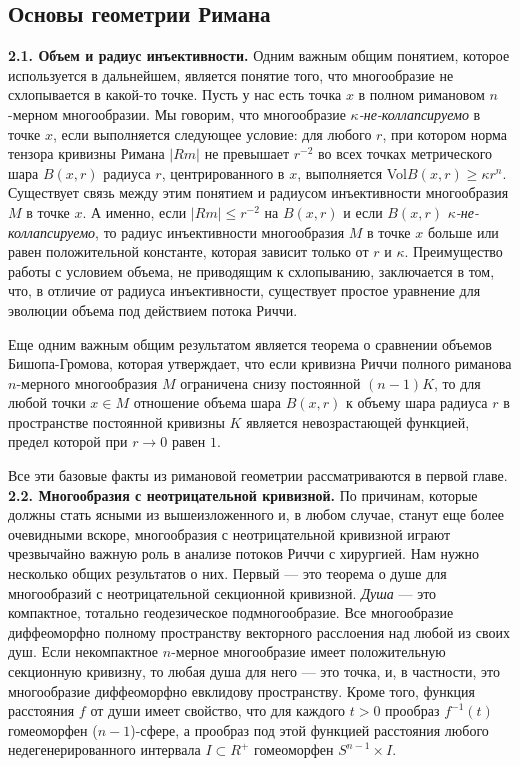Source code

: \subsection{Основы геометрии Римана}

\textbf{2.1. Объем и радиус инъективности.} Одним важным общим понятием, которое 
используется в дальнейшем, является понятие того, что многообразие не схлопывается 
в какой-то точке. Пусть у нас есть точка $x$ в полном римановом $n$-мерном многообразии. 
Мы говорим, что многообразие \textit{$\kappa $-не-коллапсируемо} в точке $x$, если 
выполняется следующее условие: для любого $r$, при котором норма тензора кривизны Римана
$| Rm| $ не превышает $r^{-2}$ во всех точках метрического шара $B(x,r)$ радиуса $r$, центрированного 
в $x$, выполняется Vol$B(x,r)\geq \kappa r^{n}$. Существует связь между этим понятием и радиусом 
инъективности многообразия $M$ в точке $x$. А именно, если $| Rm| \leq r^{-2}$ на $B(x,r)$ и если 
$B(x,r)$ \textit{$\kappa $-не-коллапсируемо}, то радиус инъективности многообразия $M$ в точке 
$x$ больше или равен положительной константе, которая зависит только от $r$ и $\kappa $. 
Преимущество работы с условием объема, не приводящим к схлопыванию, заключается в том, 
что, в отличие от радиуса инъективности, существует простое уравнение для эволюции объема 
под действием потока Риччи.

Еще одним важным общим результатом является теорема о сравнении объемов Бишопа-Громова, 
которая утверждает, что если кривизна Риччи полного риманова $n$-мерного многообразия $M$ 
ограничена снизу постоянной $(n-1)K$, то для любой точки $x\in M$ отношение объема шара 
$B(x,r)$ к объему шара радиуса $r$ в пространстве постоянной кривизны $K$ является 
невозрастающей функцией, предел которой при $r\rightarrow 0$ равен $1$. 

Все эти базовые факты из римановой геометрии рассматриваются в первой главе.\\


\textbf{2.2. Многообразия с неотрицательной кривизной.} По причинам, которые должны стать 
ясными из вышеизложенного и, в любом случае, станут еще более очевидными вскоре, 
многообразия с неотрицательной кривизной играют чрезвычайно важную роль в анализе 
потоков Риччи с хирургией. Нам нужно несколько общих результатов о них. 
Первый — это теорема о душе для многообразий с неотрицательной секционной кривизной. 
\textit{Душа} — это компактное, тотально геодезическое подмногообразие. Все многообразие 
диффеоморфно полному пространству векторного расслоения над любой из своих душ. 
Если некомпактное $n$-мерное многообразие имеет положительную секционную кривизну, 
то любая душа для него — это точка, и, в частности, это многообразие диффеоморфно 
евклидову пространству. Кроме того, функция расстояния $f$ от души имеет свойство, 
что для каждого $t > 0$ прообраз $f^{-1} (t)$ гомеоморфен ($n-1$)-сфере, а прообраз под 
этой функцией расстояния любого недегенерированного интервала $I\subset R^{+}$ гомеоморфен 
$S^{n-1} \times I$.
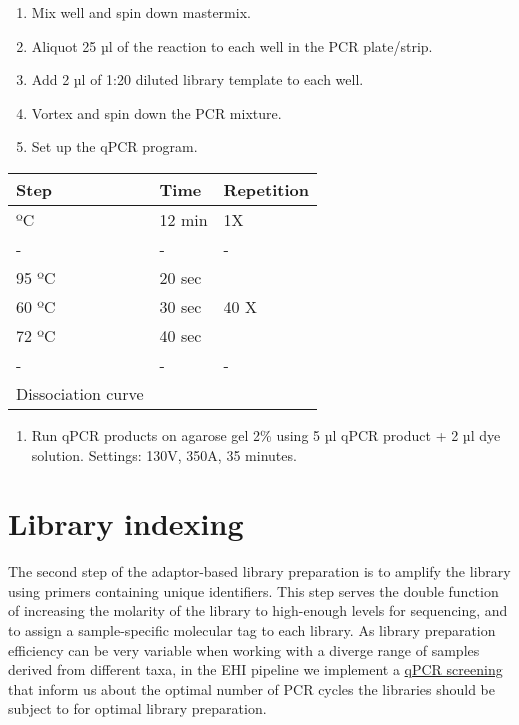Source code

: \documentclass[
]{book}
\providecommand{\tightlist}{%
  \setlength{\itemsep}{0pt}\setlength{\parskip}{0pt}}
\begin{document}
\begin{enumerate}
\def\labelenumi{\arabic{enumi}.}
\setcounter{enumi}{1}
\tightlist
\item
  Mix well and spin down mastermix.
\item
  Aliquot 25 µl of the reaction to each well in the PCR plate/strip.
\item
  Add 2 µl of 1:20 diluted library template to each well.
\item
  Vortex and spin down the PCR mixture.
\item
  Set up the qPCR program.
\end{enumerate}

\begin{longtable}[]{@{}lll@{}}
\toprule\noalign{}
Step & Time & Repetition \\
\midrule\noalign{}
\endhead
\bottomrule\noalign{}
\endlastfoot
95 ºC & 12 min & 1X \\
- & - & - \\
95 ºC & 20 sec & \\
60 ºC & 30 sec & 40 X \\
72 ºC & 40 sec & \\
- & - & - \\
Dissociation curve & & \\
\end{longtable}

\begin{enumerate}
\def\labelenumi{\arabic{enumi}.}
\setcounter{enumi}{6}
\tightlist
\item
  Run qPCR products on agarose gel 2\% using 5 µl qPCR product + 2 µl dye solution. Settings: 130V, 350A, 35 minutes.
\end{enumerate}

\hypertarget{library-indexing}{%
\chapter{Library indexing}\label{library-indexing}}

The second step of the adaptor-based library preparation is to amplify the library using primers containing unique identifiers. This step serves the double function of increasing the molarity of the library to high-enough levels for sequencing, and to assign a sample-specific molecular tag to each library. As library preparation efficiency can be very variable when working with a diverge range of samples derived from different taxa, in the EHI pipeline we implement a \protect\hyperlink{library-preparation-qpcr}{qPCR screening} that inform us about the optimal number of PCR cycles the libraries should be subject to for optimal library preparation.
\end{document}
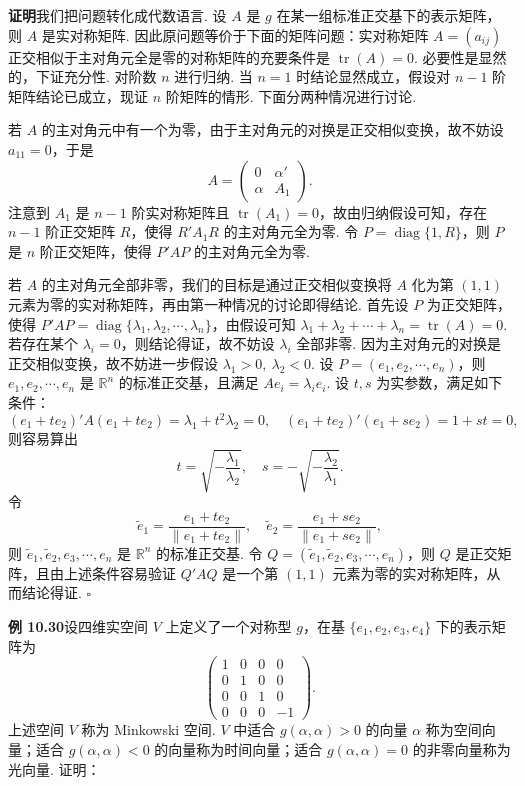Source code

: \documentclass[UTF8,12pt,a4paper,fontset=fandol]{ctexart}
\begin{document}
\noindent\textbf{证明}\quad 我们把问题转化成代数语言. 设 $A$ 是 $g$ 在某一组标准正交基下的表示矩阵，则 $A$ 是实对称矩阵. 因此原问题等价于下面的矩阵问题：实对称矩阵 $A=(a_{ij})$ 正交相似于主对角元全是零的对称矩阵的充要条件是 $\operatorname{tr}(A)=0$. 必要性是显然的，下证充分性. 对阶数 $n$ 进行归纳. 当 $n=1$ 时结论显然成立，假设对 $n-1$ 阶矩阵结论已成立，现证 $n$ 阶矩阵的情形. 下面分两种情况进行讨论.

若 $A$ 的主对角元中有一个为零，由于主对角元的对换是正交相似变换，故不妨设 $a_{11}=0$，于是
\[
A=\left(\begin{array}{cc}
0 & \alpha'\\
\alpha & A_1
\end{array}\right).
\]
注意到 $A_1$ 是 $n-1$ 阶实对称矩阵且 $\operatorname{tr}(A_1)=0$，故由归纳假设可知，存在 $n-1$ 阶正交矩阵 $R$，使得 $R'A_1R$ 的主对角元全为零. 令 $P=\operatorname{diag}\{1,R\}$，则 $P$ 是 $n$ 阶正交矩阵，使得 $P'AP$ 的主对角元全为零.

若 $A$ 的主对角元全部非零，我们的目标是通过正交相似变换将 $A$ 化为第 $(1,1)$ 元素为零的实对称矩阵，再由第一种情况的讨论即得结论. 首先设 $P$ 为正交矩阵，使得 $P'AP=\operatorname{diag}\{\lambda_1,\lambda_2,\cdots,\lambda_n\}$，由假设可知 $\lambda_1+\lambda_2+\cdots+\lambda_n=\operatorname{tr}(A)=0$. 若存在某个 $\lambda_i=0$，则结论得证，故不妨设 $\lambda_i$ 全部非零. 因为主对角元的对换是正交相似变换，故不妨进一步假设 $\lambda_1>0,\ \lambda_2<0$. 设 $P=(e_1,e_2,\cdots,e_n)$，则 $e_1,e_2,\cdots,e_n$ 是 $\mathbb{R}^n$ 的标准正交基，且满足 $Ae_i=\lambda_i e_i$. 设 $t,s$ 为实参数，满足如下条件：
\[
(e_1+te_2)'A(e_1+te_2)=\lambda_1+t^2\lambda_2=0,\quad
(e_1+te_2)'(e_1+se_2)=1+st=0,
\]
则容易算出
\[
t=\sqrt{-\frac{\lambda_1}{\lambda_2}},\quad
s=-\sqrt{-\frac{\lambda_2}{\lambda_1}}.
\]
令
\[
\widetilde e_1=\frac{e_1+te_2}{\|e_1+te_2\|},\quad
\widetilde e_2=\frac{e_1+se_2}{\|e_1+se_2\|},
\]
则 $\widetilde e_1,\widetilde e_2,e_3,\cdots,e_n$ 是 $\mathbb{R}^n$ 的标准正交基. 令 $Q=(\widetilde e_1,\widetilde e_2,e_3,\cdots,e_n)$，则 $Q$ 是正交矩阵，且由上述条件容易验证 $Q'AQ$ 是一个第 $(1,1)$ 元素为零的实对称矩阵，从而结论得证. $\square$

\noindent\textbf{例 10.30}\quad 设四维实空间 $V$ 上定义了一个对称型 $g$，在基 $\{e_1,e_2,e_3,e_4\}$ 下的表示矩阵为
\[
\left(\begin{array}{rrrr}
1 & 0 & 0 & 0\\
0 & 1 & 0 & 0\\
0 & 0 & 1 & 0\\
0 & 0 & 0 & -1
\end{array}\right).
\]
上述空间 $V$ 称为 Minkowski 空间. $V$ 中适合 $g(\alpha,\alpha)>0$ 的向量 $\alpha$ 称为空间向量；适合 $g(\alpha,\alpha)<0$ 的向量称为时间向量；适合 $g(\alpha,\alpha)=0$ 的非零向量称为光向量. 证明：
\end{document}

Problem to solve
Filter these records, keeping every line where the word "Римана" occurs.

Task output
: \subsection{Основы геометрии Римана}
выполняется следующее условие: для любого $r$, при котором норма тензора кривизны Римана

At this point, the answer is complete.